What you will do → Which lines of the entries contain the string "Dice"? Copy each of them.

Provided data section start

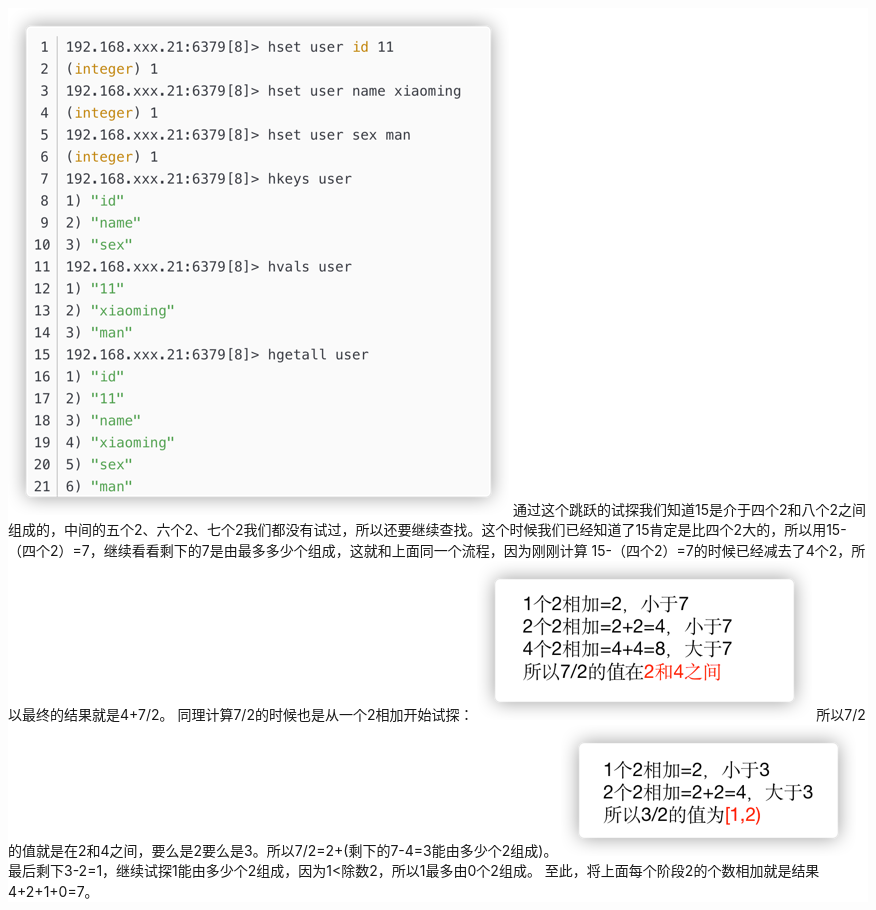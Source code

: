 ![img.png](../../../assets/img2/redis_hash.png)
通过这个跳跃的试探我们知道15是介于四个2和八个2之间组成的，中间的五个2、六个2、七个2我们都没有试过，所以还要继续查找。这个时候我们已经知道了15肯定是比四个2大的，所以用15-（四个2）=7，继续看看剩下的7是由最多多少个组成，这就和上面同一个流程，因为刚刚计算
15-（四个2）=7的时候已经减去了4个2，所以最终的结果就是4+7/2。
同理计算7/2的时候也是从一个2相加开始试探：
![img.png](../../../assets/img/img3.png)
所以7/2的值就是在2和4之间，要么是2要么是3。所以7/2=2+(剩下的7-4=3能由多少个2组成)。
![img.png](../../../assets/img/img4.png)
最后剩下3-2=1，继续试探1能由多少个2组成，因为1<除数2，所以1最多由0个2组成。
至此，将上面每个阶段2的个数相加就是结果4+2+1+0=7。
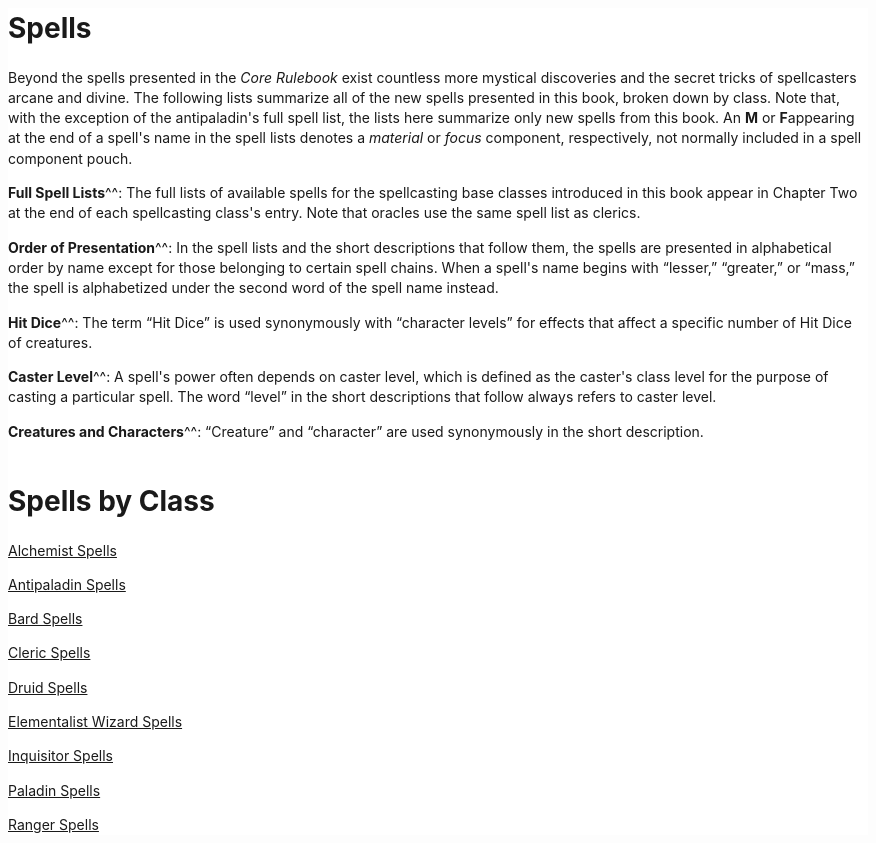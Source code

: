 # Spells

Beyond the spells presented in the *Core Rulebook* exist countless more
mystical discoveries and the secret tricks of spellcasters arcane and
divine. The following lists summarize all of the new spells presented in
this book, broken down by class. Note that, with the exception of the
antipaladin's full spell list, the lists here summarize only new spells
from this book. An **M** or **F**appearing at the end of a spell's name
in the spell lists denotes a *material* or *focus* component,
respectively, not normally included in a spell component pouch.

**Full Spell Lists**^^: The full lists of available spells for the
spellcasting base classes introduced in this book appear in Chapter Two
at the end of each spellcasting class's entry. Note that oracles use the
same spell list as clerics.

**Order of Presentation**^^: In the spell lists and the short
descriptions that follow them, the spells are presented in alphabetical
order by name except for those belonging to certain spell chains. When a
spell's name begins with “lesser,” “greater,” or “mass,” the spell is
alphabetized under the second word of the spell name instead.

**Hit Dice**^^: The term “Hit Dice” is used synonymously with “character
levels” for effects that affect a specific number of Hit Dice of
creatures.

**Caster Level**^^: A spell's power often depends on caster level, which
is defined as the caster's class level for the purpose of casting a
particular spell. The word “level” in the short descriptions that follow
always refers to caster level.

**Creatures and Characters**^^: “Creature” and “character” are used
synonymously in the short description.



# Spells by Class


[Alchemist Spells](#alchemist-spells)

[Antipaladin Spells](#antipaladin-spells)

[Bard Spells](#bard-spells)

[Cleric Spells](#cleric-spells)

[Druid Spells](#druid-spells)

[Elementalist Wizard Spells](#elementalist-wizard-spells)

[Inquisitor Spells](#inquisitor-spells)

[Paladin Spells](#paladin-spells)

[Ranger Spells](#ranger-spells)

Provided data section end

Exercise output →
**Hit Dice**^^: The term “Hit Dice” is used synonymously with “character
levels” for effects that affect a specific number of Hit Dice of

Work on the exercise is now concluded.